Proposal: Zip-based Go package archives

Author: Russ Cox

Last updated: February 2016

Discussion at https://golang.org/issue/14386.

Abstract

Go package archives (the *.a files manipulated by go tool pack) use the old Unix ar archive format.

I propose to change both Go package archives and Go object files to use the more standard zip archive format. In contrast to ar archives, zip archives admit efficient random access to individual files within the archive and also allow decisions about compression on a per-file basis. The result for Go will be cleaner access to the parts of a package archive and the ability later to add compression of individual parts as appropriate.

Background

Go object files and package archives

The Go toolchain stores compiled packages in archives written in the Unix ar format used by traditional C toolchains.

Before continuing, two notes on terminology:

An archive (a *.a file), such as an ar or zip file, is a file that contains other files. To avoid confusion, this design document uses the term archive for the archive file itself and reserves the term file exclusively for other kinds of files, including the files inside the archive.
An object file (a *.o file) holds machine code corresponding to a source file; the linker merges multiple object files into a final executable. Examples of object files include the ELF, Mach-O, and PE object files used by Linux, OS X, and Windows systems, respectively. We refer to these as system object files. Go uses its own object file format, which we refer to as Go object files; that format is unchanged by this proposal.

In a traditional C toolchain, an archive contains a file named __.SYMDEF and then one or more object files (.o files) containing compiled code; each object file corresponds to a different C or assembly source file. The __.SYMDEF file is a symbol index a mapping from symbol name (such as printf) to the specific object file containing that symbol (such as print.o). A traditional C linker reads the symbol index to learn which of the object files it needs to read from the archive; it can completely ignore the others.

Go has diverged over time from the C toolchain way of using ar archives. A Go package archive contains package metadata in a file named __.PKGDEF, one or more Go object files, and zero or more system object files. The Go object files are generated by the compiler (one for all the Go source code in the package) and by the assembler (one for each assembly source file). The system object files are generated by the system C compiler (one for each *.c file in the package directory, plus a few for C source files generated by cgo), or (less commonly) are direct copies of *.syso files in the package source directory. Because the Go linker does dead code elimination at a symbol level rather than at the object file level, a traditional C symbol index is not useful and not included in the Go package archive.
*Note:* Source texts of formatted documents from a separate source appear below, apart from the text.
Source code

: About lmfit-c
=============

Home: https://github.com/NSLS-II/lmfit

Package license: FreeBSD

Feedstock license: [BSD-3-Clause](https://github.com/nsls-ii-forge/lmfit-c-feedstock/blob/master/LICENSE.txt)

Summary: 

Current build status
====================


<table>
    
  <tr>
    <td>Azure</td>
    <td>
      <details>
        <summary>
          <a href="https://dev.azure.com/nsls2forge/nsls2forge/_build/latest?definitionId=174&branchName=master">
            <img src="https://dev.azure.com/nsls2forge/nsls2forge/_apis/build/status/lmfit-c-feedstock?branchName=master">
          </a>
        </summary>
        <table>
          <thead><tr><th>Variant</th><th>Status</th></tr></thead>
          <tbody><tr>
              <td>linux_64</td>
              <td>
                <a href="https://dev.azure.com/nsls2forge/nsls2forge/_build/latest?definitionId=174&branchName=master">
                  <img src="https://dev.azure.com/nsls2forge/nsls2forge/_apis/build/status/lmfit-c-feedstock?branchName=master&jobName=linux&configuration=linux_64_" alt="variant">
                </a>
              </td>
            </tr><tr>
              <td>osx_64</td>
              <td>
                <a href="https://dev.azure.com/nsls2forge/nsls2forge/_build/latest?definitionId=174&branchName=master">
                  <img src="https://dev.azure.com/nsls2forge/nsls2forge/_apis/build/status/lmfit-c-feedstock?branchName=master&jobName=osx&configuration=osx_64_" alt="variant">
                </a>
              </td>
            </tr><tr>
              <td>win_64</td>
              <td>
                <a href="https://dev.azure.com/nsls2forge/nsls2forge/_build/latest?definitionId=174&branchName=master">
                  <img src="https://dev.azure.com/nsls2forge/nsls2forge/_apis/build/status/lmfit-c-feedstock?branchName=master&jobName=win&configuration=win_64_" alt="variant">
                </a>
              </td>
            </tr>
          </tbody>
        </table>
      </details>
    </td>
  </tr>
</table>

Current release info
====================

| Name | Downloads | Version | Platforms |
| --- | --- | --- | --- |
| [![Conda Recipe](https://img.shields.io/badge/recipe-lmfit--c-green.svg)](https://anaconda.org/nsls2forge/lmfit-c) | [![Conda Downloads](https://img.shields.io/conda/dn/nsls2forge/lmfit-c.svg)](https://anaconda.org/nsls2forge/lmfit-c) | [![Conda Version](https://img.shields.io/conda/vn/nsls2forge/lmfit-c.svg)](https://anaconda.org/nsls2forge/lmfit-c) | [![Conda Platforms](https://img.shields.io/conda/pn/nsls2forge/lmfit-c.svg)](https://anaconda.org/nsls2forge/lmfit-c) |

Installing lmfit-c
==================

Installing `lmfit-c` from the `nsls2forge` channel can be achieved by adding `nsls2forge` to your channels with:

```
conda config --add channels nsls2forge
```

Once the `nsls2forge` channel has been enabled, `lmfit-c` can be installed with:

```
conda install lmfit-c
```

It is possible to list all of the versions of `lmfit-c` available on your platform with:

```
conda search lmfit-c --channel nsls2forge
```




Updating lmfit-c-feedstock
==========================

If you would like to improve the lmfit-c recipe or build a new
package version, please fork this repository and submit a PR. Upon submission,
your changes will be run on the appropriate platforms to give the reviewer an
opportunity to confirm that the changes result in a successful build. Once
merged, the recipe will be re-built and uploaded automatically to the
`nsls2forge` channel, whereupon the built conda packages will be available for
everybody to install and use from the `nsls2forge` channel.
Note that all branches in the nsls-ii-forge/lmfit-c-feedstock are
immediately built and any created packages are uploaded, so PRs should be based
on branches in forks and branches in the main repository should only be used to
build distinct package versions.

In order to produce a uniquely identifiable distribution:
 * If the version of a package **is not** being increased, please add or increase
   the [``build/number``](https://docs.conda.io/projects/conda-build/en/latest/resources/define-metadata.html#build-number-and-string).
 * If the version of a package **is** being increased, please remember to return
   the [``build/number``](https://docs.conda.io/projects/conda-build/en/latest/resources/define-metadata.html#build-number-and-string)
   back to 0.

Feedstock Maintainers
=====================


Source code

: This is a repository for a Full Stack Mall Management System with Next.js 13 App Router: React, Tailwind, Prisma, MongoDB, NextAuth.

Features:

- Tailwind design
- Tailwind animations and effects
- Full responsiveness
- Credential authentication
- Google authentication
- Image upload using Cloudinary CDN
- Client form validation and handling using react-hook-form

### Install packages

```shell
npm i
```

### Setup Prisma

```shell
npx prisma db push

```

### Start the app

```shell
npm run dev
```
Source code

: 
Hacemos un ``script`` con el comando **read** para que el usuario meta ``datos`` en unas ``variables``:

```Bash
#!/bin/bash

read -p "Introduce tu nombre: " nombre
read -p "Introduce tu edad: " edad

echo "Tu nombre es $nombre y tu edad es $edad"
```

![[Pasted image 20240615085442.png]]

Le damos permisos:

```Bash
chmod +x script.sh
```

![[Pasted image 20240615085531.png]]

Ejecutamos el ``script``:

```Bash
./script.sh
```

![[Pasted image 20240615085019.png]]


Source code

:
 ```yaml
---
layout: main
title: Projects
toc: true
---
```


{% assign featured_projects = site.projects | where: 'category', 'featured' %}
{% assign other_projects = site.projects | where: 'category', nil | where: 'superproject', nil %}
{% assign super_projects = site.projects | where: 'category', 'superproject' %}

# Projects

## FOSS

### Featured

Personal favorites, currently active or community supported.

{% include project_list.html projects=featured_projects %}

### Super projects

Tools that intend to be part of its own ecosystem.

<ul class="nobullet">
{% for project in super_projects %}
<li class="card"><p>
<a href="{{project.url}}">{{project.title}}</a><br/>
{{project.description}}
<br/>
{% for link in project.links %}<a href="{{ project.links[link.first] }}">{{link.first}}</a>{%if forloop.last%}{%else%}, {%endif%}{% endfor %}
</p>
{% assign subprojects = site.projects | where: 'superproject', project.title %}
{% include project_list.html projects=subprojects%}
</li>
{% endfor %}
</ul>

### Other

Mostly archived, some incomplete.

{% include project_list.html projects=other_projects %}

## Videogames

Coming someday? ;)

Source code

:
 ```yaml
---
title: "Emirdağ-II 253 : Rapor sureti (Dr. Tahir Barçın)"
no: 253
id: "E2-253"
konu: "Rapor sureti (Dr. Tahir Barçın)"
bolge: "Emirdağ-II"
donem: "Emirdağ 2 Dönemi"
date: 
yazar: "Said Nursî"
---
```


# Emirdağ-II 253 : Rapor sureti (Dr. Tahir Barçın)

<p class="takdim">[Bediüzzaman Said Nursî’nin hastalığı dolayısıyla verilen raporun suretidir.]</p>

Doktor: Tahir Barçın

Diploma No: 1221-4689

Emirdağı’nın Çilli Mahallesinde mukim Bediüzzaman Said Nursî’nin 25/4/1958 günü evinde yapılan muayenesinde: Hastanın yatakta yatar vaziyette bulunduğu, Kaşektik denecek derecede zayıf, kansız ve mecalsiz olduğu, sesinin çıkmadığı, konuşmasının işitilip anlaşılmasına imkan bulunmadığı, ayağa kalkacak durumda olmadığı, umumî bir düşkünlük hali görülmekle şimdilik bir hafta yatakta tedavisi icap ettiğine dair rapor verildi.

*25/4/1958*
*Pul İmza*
Long before Go 1, the Go compiler read a single Go source file and wrote a single Go object file, much like a C compiler. Each object file contained a fragment of package metadata contributed by that file. After running the compiler separately on each Go source file in a package, the build system (make) invoked the archiver (6ar, even on non-amd64 systems) to create an archive containing all the object files. As part of creating the archive, the archiver copied and merged the metadata fragments from the many Go object files into the single __.PKGDEF file. This had the effect of storing the package metdata in the archive twice, although the different copies ended up being read by different tools. The copy in __.PKGDEF was read by later compilations importing the package, and the fragmented copy spread across the Go object files was read by the linker (which needed to read the object files anyway) and used to detect version skew (a common problem due to the use of per-directory makefiles).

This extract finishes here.